When there was no rice

Not exactly a victorious light dish, but it was what it took to tastefully fill the bellies of the farmers on feast days. The origins of this dish are very ancient, and certainly consumed even before the arrival of rice in the Po Valley, introduced into the Milanese community (and therefore also in Novara) by the Sforza family at the end of the 15th century. In place of rice previously used were other cereals such as barley, rye, millet, oats and panicum were used. According to chef Daniele Preda, from Ghemme, the name probably derives from the fact that the farmers, when they first saw the grains of rice (also used as payment method), tried to peel them initially but without great results. The grains, broken and crushed, resembled the "paniciu", an ancient cereal similar to millet consumed in the Middle Ages.
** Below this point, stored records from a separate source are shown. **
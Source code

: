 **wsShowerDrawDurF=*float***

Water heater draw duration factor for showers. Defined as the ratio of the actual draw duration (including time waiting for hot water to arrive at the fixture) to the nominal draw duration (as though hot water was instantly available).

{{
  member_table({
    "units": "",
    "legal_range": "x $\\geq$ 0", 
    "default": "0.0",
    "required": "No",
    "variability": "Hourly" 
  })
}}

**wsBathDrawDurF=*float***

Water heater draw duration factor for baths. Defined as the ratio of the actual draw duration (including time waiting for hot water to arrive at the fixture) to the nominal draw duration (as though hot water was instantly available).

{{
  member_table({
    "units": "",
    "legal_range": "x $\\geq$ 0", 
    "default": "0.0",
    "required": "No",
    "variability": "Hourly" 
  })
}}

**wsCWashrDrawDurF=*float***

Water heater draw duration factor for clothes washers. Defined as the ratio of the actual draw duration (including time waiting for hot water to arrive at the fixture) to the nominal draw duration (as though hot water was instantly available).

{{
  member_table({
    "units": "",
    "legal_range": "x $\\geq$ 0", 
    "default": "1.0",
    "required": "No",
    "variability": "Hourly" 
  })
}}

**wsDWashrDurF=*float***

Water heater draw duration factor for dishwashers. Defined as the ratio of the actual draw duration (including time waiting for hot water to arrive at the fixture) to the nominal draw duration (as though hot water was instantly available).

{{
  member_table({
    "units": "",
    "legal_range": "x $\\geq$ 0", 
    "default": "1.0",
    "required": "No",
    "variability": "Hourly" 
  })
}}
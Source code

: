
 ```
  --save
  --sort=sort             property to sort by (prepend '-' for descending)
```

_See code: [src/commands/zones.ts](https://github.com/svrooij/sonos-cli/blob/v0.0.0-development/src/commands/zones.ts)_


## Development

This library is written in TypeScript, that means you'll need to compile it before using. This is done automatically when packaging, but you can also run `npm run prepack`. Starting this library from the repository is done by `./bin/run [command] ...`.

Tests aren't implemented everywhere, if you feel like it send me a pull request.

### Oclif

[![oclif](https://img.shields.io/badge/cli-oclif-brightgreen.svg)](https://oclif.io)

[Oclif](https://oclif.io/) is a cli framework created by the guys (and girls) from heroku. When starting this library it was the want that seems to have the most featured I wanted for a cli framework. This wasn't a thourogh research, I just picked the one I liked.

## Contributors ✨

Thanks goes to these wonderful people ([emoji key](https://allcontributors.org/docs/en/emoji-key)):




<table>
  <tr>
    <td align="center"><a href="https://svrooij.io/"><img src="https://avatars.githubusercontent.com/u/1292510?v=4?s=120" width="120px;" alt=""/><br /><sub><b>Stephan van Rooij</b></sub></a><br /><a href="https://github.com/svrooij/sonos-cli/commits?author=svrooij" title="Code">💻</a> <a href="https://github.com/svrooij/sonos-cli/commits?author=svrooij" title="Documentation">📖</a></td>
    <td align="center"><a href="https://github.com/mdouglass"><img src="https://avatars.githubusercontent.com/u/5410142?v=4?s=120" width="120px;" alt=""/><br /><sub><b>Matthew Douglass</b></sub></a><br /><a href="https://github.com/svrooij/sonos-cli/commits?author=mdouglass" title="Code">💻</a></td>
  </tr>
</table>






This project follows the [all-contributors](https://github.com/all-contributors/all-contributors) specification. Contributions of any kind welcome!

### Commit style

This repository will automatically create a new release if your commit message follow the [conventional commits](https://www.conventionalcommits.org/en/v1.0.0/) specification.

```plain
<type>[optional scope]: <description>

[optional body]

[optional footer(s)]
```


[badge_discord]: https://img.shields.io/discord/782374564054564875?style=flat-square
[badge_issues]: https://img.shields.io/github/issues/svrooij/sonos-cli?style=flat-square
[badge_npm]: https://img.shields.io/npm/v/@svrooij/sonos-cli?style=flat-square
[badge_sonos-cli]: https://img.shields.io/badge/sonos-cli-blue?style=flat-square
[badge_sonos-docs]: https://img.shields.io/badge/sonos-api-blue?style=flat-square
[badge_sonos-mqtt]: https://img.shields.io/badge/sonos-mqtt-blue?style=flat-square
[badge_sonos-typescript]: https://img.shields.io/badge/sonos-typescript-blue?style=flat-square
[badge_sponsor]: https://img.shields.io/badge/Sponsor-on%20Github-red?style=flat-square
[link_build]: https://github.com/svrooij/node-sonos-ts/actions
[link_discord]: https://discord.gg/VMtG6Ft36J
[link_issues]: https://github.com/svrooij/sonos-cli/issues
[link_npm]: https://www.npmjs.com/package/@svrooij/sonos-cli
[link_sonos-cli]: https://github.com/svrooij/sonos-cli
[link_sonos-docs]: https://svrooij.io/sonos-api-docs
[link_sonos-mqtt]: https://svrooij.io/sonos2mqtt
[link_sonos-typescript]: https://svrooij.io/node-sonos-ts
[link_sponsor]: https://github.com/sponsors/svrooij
Thus was born paniscia and panissa.

Three centuries old menu

Distinctively, the panissa vercellese is much simpler. The very rich meat and vegetable broth disappears in favor of a simple meat broth with celery and carrot; the liver mortadella (mainly linked to the mountain variety) disappears and sometimes, even the salam d'la duja, is replaced by salamis or sausages. But most of all, instead of the borlotti beans, the large tender, and precious Saluggia beans are used. The origin of this agreement is also very ancient. The first historical documentation was reported by Giacomo Grasso in his Storia della cucina vercellese, when the dish was contained in a wedding menu dated 1738. In which, in the panissa, both the "fasöi grosc" (but at that time they were probably those of Villata) and the "salam vecc", that is the salam d'la duja, appear immediately in the original panissa, which consequently represents an essential element of the recipe. There are numerous versions of panissa, as well as paniscia: traditionally, in the valley flatlands pork rinds are commonly used, whilst in other areas the recipe wine prevails and cold cuts are eliminated altogether.

In Valsesia and beyond

As Novaresi and Vercellesi argue for centuries about whether paniscia or panissa is better, the surrounding areas join the battle. In Valsesia for example, there is the paniccia, a carnival dish that was once prepared by cooking rice in milk. Today the panissa is, in essence, a kind of minestrone with vegetables and beef broth, made with rice or pasta. The paniccia from Lake Orta is instead made with rice and beans. The name also reappears in other very different recipes, outside Piedmont. As in the case of the Ligurian panissa, a sort of focaccia with chickpea flour similar to the farinata, and the paniscia of Val Badia, in Alto Adige, a sort of barley soup.